Pro-First Lifer A: Check out my government’s website- on the page entitled ‘Social Media and Web 2.0 in Government’, the White House even has a tagline of ‘Better websites, better government’[7]! Recall too how part of Obama’s success during the election was because of his team’s ability to exploit the medium, being pervasive on Youtube and Twitter. So this is a case in point of an clever integration of our First and Second Lives.

Pro-Second –Lifer A:  I’m confused though – should it not be the other way around? Better government, therefore better websites? … Anyways, let’s not digress from the discussion of the geography of Cyberspace that Dr Dodge and Dr Kitchin are trying to explain. In any case, no offence to Pro-First Lifer 1, but we certainly don’t need more of this country’s presence in our Second Lives, or of this country’s ‘exploitation’ of anything, for that matter, which we have in our First Lives. Way more than enough. Do not get me started.

Martin Dodge and Rob Kitchin: The idea of the Internet as being somehow ‘anti-geographical’ is based on three key notions: fantasy, denial, and ignorance: 1. Internet geography was assumed not to exist. This is anti-corporeal, cyber-utopianist fantasy that somehow the virtual communities of cyberspace can be produced in a realm divorced from material existence. 2. Internet geography was assumed not to be important, so could be denied. The failure of many e-commerce ventures in the dotcom boom, we would argue, was based in part on ignoring the grounded, geographic, realities of computer-mediated communication, logistic networks and labour markets. 3. Internet geography was assumed not be measurable. Because it was hard to do, it was ignored, especially in the heady days of bubble growth. The medium of communication might be virtual, but the Internet is dependent on physical infrastructure and human labour, most of which is invisible to users. The computers are small in scale and are usually hidden from view in anonymous servers rooms and secure, windowless buildings, while the cables are under floors, in ceilings and in conduits buried under roads. The banal technicalities of Internet infrastructures are easily overlooked (just like for other essential utilities of water, electricity) but they are not naturally given. The geographical structure and operation of networks that service modern living have politics.[8]

Pro-Second Lifer B: Dr Dodge, could you give an example please about the political nature of geography?
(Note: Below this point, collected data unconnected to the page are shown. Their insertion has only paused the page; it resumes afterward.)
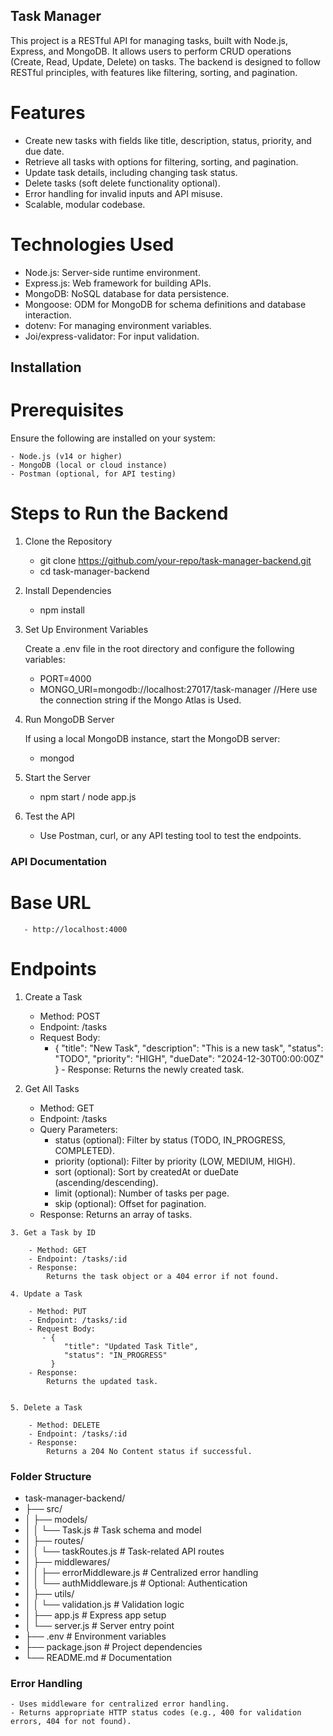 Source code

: ## Task Manager

This project is a RESTful API for managing tasks, built with Node.js, Express, and MongoDB. It allows users to perform CRUD operations (Create, Read, Update, Delete) on tasks. The backend is designed to follow RESTful principles, with features like filtering, sorting, and pagination.


# Features

  - Create new tasks with fields like title, description, status, priority, and due date.
  - Retrieve all tasks with options for filtering, sorting, and pagination.
  - Update task details, including changing task status.
  - Delete tasks (soft delete functionality optional).
  - Error handling for invalid inputs and API misuse.
  - Scalable, modular codebase.


# Technologies Used

  - Node.js: Server-side runtime environment.
  - Express.js: Web framework for building APIs.
  - MongoDB: NoSQL database for data persistence.
  - Mongoose: ODM for MongoDB for schema definitions and database interaction.
  - dotenv: For managing environment variables.
  - Joi/express-validator: For input validation.


## Installation

# Prerequisites
  Ensure the following are installed on your system:
    
    - Node.js (v14 or higher)
    - MongoDB (local or cloud instance)
    - Postman (optional, for API testing)


# Steps to Run the Backend

  1. Clone the Repository
     
        - git clone https://github.com/your-repo/task-manager-backend.git
        - cd task-manager-backend
    
  2. Install Dependencies

        - npm install
    
  3. Set Up Environment Variables

     Create a .env file in the root directory and configure the following variables:
     
        - PORT=4000
        - MONGO_URI=mongodb://localhost:27017/task-manager //Here use the connection string if the Mongo Atlas is Used.
    
  4. Run MongoDB Server

     If using a local MongoDB instance, start the MongoDB server:

        - mongod

  6. Start the Server

        - npm start / node app.js

  7. Test the API

        - Use Postman, curl, or any API testing tool to test the endpoints.

     




### API Documentation

# Base URL

       - http://localhost:4000

# Endpoints

  1. Create a Task

      - Method: POST
      - Endpoint: /tasks
      - Request Body:
          - {
              "title": "New Task",
              "description": "This is a new task",
              "status": "TODO",
              "priority": "HIGH",
              "dueDate": "2024-12-30T00:00:00Z"
            }
    - Response:
        Returns the newly created task.

   2. Get All Tasks

        - Method: GET
        - Endpoint: /tasks
        - Query Parameters:
            - status (optional): Filter by status (TODO, IN_PROGRESS, COMPLETED).
            - priority (optional): Filter by priority (LOW, MEDIUM, HIGH).
            - sort (optional): Sort by createdAt or dueDate (ascending/descending).
            - limit (optional): Number of tasks per page.
            - skip (optional): Offset for pagination.
        - Response:
            Returns an array of tasks.
          
    3. Get a Task by ID

        - Method: GET
        - Endpoint: /tasks/:id
        - Response:
            Returns the task object or a 404 error if not found.

    4. Update a Task
    
        - Method: PUT
        - Endpoint: /tasks/:id
        - Request Body:
           - {
                "title": "Updated Task Title",
                "status": "IN_PROGRESS"
             }
        - Response:
            Returns the updated task.


    5. Delete a Task
    
        - Method: DELETE
        - Endpoint: /tasks/:id
        - Response:
            Returns a 204 No Content status if successful.



### Folder Structure

   - task-manager-backend/
   - ├── src/
   - │   ├── models/
   - │   │   └── Task.js            # Task schema and model
   - │   ├── routes/
   - │   │   └── taskRoutes.js      # Task-related API routes
   - │   ├── middlewares/
   - │   │   ├── errorMiddleware.js # Centralized error handling
   - │   │   └── authMiddleware.js  # Optional: Authentication
   - │   ├── utils/
   - │   │   └── validation.js      # Validation logic
   - │   ├── app.js                 # Express app setup
   - │   └── server.js              # Server entry point
   - ├── .env                       # Environment variables
   - ├── package.json               # Project dependencies
   - └── README.md                  # Documentation



### Error Handling

    - Uses middleware for centralized error handling.
    - Returns appropriate HTTP status codes (e.g., 400 for validation errors, 404 for not found).









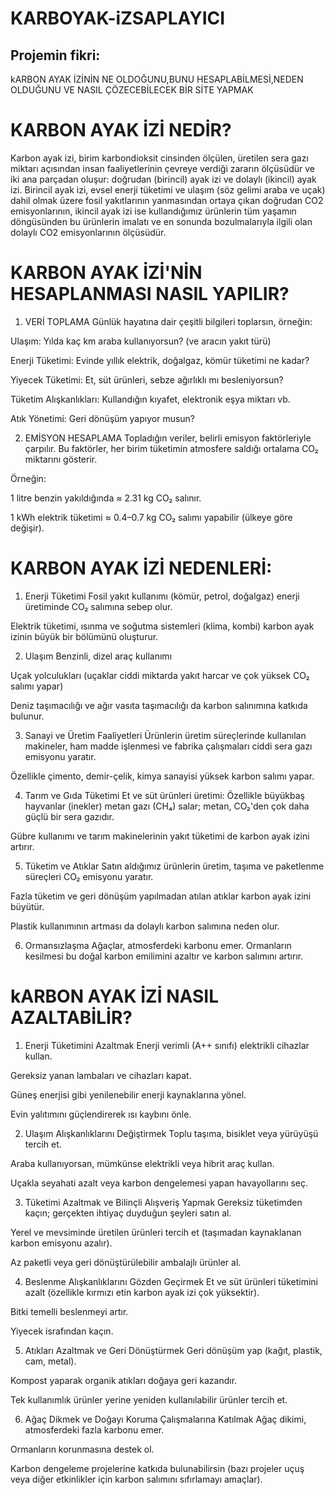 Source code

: # KARBOYAK-iZSAPLAYICI

## Projemin fikri:
kARBON AYAK İZİNİN NE OLDOĞUNU,BUNU HESAPLABİLMESİ,NEDEN OLDUĞUNU VE NASIL ÇÖZECEBİLECEK BİR SİTE YAPMAK

# KARBON AYAK İZİ NEDİR?
Karbon ayak izi, birim karbondioksit cinsinden ölçülen, üretilen sera gazı miktarı açısından insan faaliyetlerinin çevreye verdiği zararın ölçüsüdür ve iki ana parçadan oluşur: doğrudan (birincil) ayak izi ve dolaylı (ikincil) ayak izi. Birincil ayak izi, evsel enerji tüketimi ve ulaşım (söz gelimi araba ve uçak) dahil olmak üzere fosil yakıtlarının yanmasından ortaya çıkan doğrudan CO2 emisyonlarının, ikincil ayak izi ise kullandığımız ürünlerin tüm yaşamın döngüsünden bu ürünlerin imalatı ve en sonunda bozulmalarıyla ilgili olan dolaylı CO2 emisyonlarının ölçüsüdür.

# KARBON AYAK İZİ'NİN HESAPLANMASI  NASIL YAPILIR?
1. VERİ TOPLAMA
Günlük hayatına dair çeşitli bilgileri toplarsın, örneğin:

Ulaşım: Yılda kaç km araba kullanıyorsun? (ve aracın yakıt türü)

Enerji Tüketimi: Evinde yıllık elektrik, doğalgaz, kömür tüketimi ne kadar?

Yiyecek Tüketimi: Et, süt ürünleri, sebze ağırlıklı mı besleniyorsun?

Tüketim Alışkanlıkları: Kullandığın kıyafet, elektronik eşya miktarı vb.

Atık Yönetimi: Geri dönüşüm yapıyor musun?

2. EMİSYON HESAPLAMA
Topladığın veriler, belirli emisyon faktörleriyle çarpılır. Bu faktörler, her birim tüketimin atmosfere saldığı ortalama CO₂ miktarını gösterir.

Örneğin:

1 litre benzin yakıldığında ≈ 2.31 kg CO₂ salınır.

1 kWh elektrik tüketimi ≈ 0.4–0.7 kg CO₂ salımı yapabilir (ülkeye göre değişir).

# KARBON AYAK İZİ NEDENLERİ:
1. Enerji Tüketimi
Fosil yakıt kullanımı (kömür, petrol, doğalgaz) enerji üretiminde CO₂ salımına sebep olur.

Elektrik tüketimi, ısınma ve soğutma sistemleri (klima, kombi) karbon ayak izinin büyük bir bölümünü oluşturur.

2. Ulaşım
Benzinli, dizel araç kullanımı

Uçak yolculukları (uçaklar ciddi miktarda yakıt harcar ve çok yüksek CO₂ salımı yapar)

Deniz taşımacılığı ve ağır vasıta taşımacılığı da karbon salınımına katkıda bulunur.

3. Sanayi ve Üretim Faaliyetleri
Ürünlerin üretim süreçlerinde kullanılan makineler, ham madde işlenmesi ve fabrika çalışmaları ciddi sera gazı emisyonu yaratır.

Özellikle çimento, demir-çelik, kimya sanayisi yüksek karbon salımı yapar.

4. Tarım ve Gıda Tüketimi
Et ve süt ürünleri üretimi: Özellikle büyükbaş hayvanlar (inekler) metan gazı (CH₄) salar; metan, CO₂'den çok daha güçlü bir sera gazıdır.

Gübre kullanımı ve tarım makinelerinin yakıt tüketimi de karbon ayak izini artırır.

5. Tüketim ve Atıklar
Satın aldığımız ürünlerin üretim, taşıma ve paketlenme süreçleri CO₂ emisyonu yaratır.

Fazla tüketim ve geri dönüşüm yapılmadan atılan atıklar karbon ayak izini büyütür.

Plastik kullanımının artması da dolaylı karbon salımına neden olur.

6. Ormansızlaşma
Ağaçlar, atmosferdeki karbonu emer. Ormanların kesilmesi bu doğal karbon emilimini azaltır ve karbon salımını artırır.

# kARBON AYAK İZİ NASIL AZALTABİLİR?

1. Enerji Tüketimini Azaltmak
Enerji verimli (A++ sınıfı) elektrikli cihazlar kullan.

Gereksiz yanan lambaları ve cihazları kapat.

Güneş enerjisi gibi yenilenebilir enerji kaynaklarına yönel.

Evin yalıtımını güçlendirerek ısı kaybını önle.

2. Ulaşım Alışkanlıklarını Değiştirmek
Toplu taşıma, bisiklet veya yürüyüşü tercih et.

Araba kullanıyorsan, mümkünse elektrikli veya hibrit araç kullan.

Uçakla seyahati azalt veya karbon dengelemesi yapan havayollarını seç.

3. Tüketimi Azaltmak ve Bilinçli Alışveriş Yapmak
Gereksiz tüketimden kaçın; gerçekten ihtiyaç duyduğun şeyleri satın al.

Yerel ve mevsiminde üretilen ürünleri tercih et (taşımadan kaynaklanan karbon emisyonu azalır).

Az paketli veya geri dönüştürülebilir ambalajlı ürünler al.

4. Beslenme Alışkanlıklarını Gözden Geçirmek
Et ve süt ürünleri tüketimini azalt (özellikle kırmızı etin karbon ayak izi çok yüksektir).

Bitki temelli beslenmeyi artır.

Yiyecek israfından kaçın.

5. Atıkları Azaltmak ve Geri Dönüştürmek
Geri dönüşüm yap (kağıt, plastik, cam, metal).

Kompost yaparak organik atıkları doğaya geri kazandır.

Tek kullanımlık ürünler yerine yeniden kullanılabilir ürünler tercih et.

6. Ağaç Dikmek ve Doğayı Koruma Çalışmalarına Katılmak
Ağaç dikimi, atmosferdeki fazla karbonu emer.

Ormanların korunmasına destek ol.

Karbon dengeleme projelerine katkıda bulunabilirsin (bazı projeler uçuş veya diğer etkinlikler için karbon salımını sıfırlamayı amaçlar).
Martin Dodge: Domain names are important locational tools at a technical level, but also have a wider political geography in terms of how they are allocated and how this naming relates back to real-world territorial and jurisdictional boundaries. (For example, the recent ruling from a French court that the Yahoo Internet service must block users in France from buying Nazi memorabilia through the web.[9]

Pro-First-Lifer A: Just as there is geopolitics in the real world, there is cybergeopolitics as well. Let us discuss this in a later thread. Pro-Second Lifer 1, your Cyberbubble may burst if you come to my country and see Second Life’s 700 Debian Linux servers in a San Francisco data warehouse[10] – large, physical metals with lots of cables, all working furiously to generate your fantasy world. Just because you do not see them, you are blind also to their presence. And, by the way, if you do not already know, but this is a democratic society, so I have the right to free speech. Or, do you come from a repressed country with dismal human rights records? Have they blocked your Google search engine from the words ‘democracy’ and ‘freedom’ like the Chinese, or even ‘Life’ itself? Or, are you an oppressed Chinese yourself? I am a little busy saving the (real) world, but shall I liberate you as well?

John Perry Barlow: Whether by one telephonic tendril or millions, they are all connected to one another. Collectively, they form what their inhabitants call the Net. It extends across that immense region of electron states, microwaves, magnetic fields, light pulses and thought which sci-fi writer William Gibson named Cyberspace.[11]

Pro-Second Lifer A: The knowledge of the existence of hardworking machines running my Second Life in no way disrupts my enjoyment in-world. Incidentally, artist group Tsunami precisely attempted to question the meaning of distance in their presentation at Documenta 11, by walking from Kassel to Kiev, where Documenta’s servers are located.[12] Understanding that the workings of the dream machine of Hollywood studios, and for that matter, the behind-the-scenes of a blockbuster movie, can enhance my pleasure of the fictional world that is created. And even more so, arguably, in virtual worlds such as Second Life, since I am responsible for creating it! Like Pygmalion, can’t I help but marvel at my own creation! To return us to the topic of geography, I think it is a good idea to have a map around Cyberspace. GPS navigators, maps, Googlemaps and Google Earth certainly help and do not diminish the adventurer’s pleasure in her explorations. Magellan, with his crappy, low-tech compass (high tech at that time, to be sure), was the first to travel around the world, and went all the way to the Philippines (and got killed there, however, god bless his soul). In Cyberspace, search engines are already performing the function of helping one get oriented. Pro-First-Lifer A, answering you question, yes I am Chinese, but not that kind. What kind I am is none of your business. I think the Moderator of this forum should ‘liberate’ you and let you go. Like your country, you are uncivil. I must say that I find you repulsive.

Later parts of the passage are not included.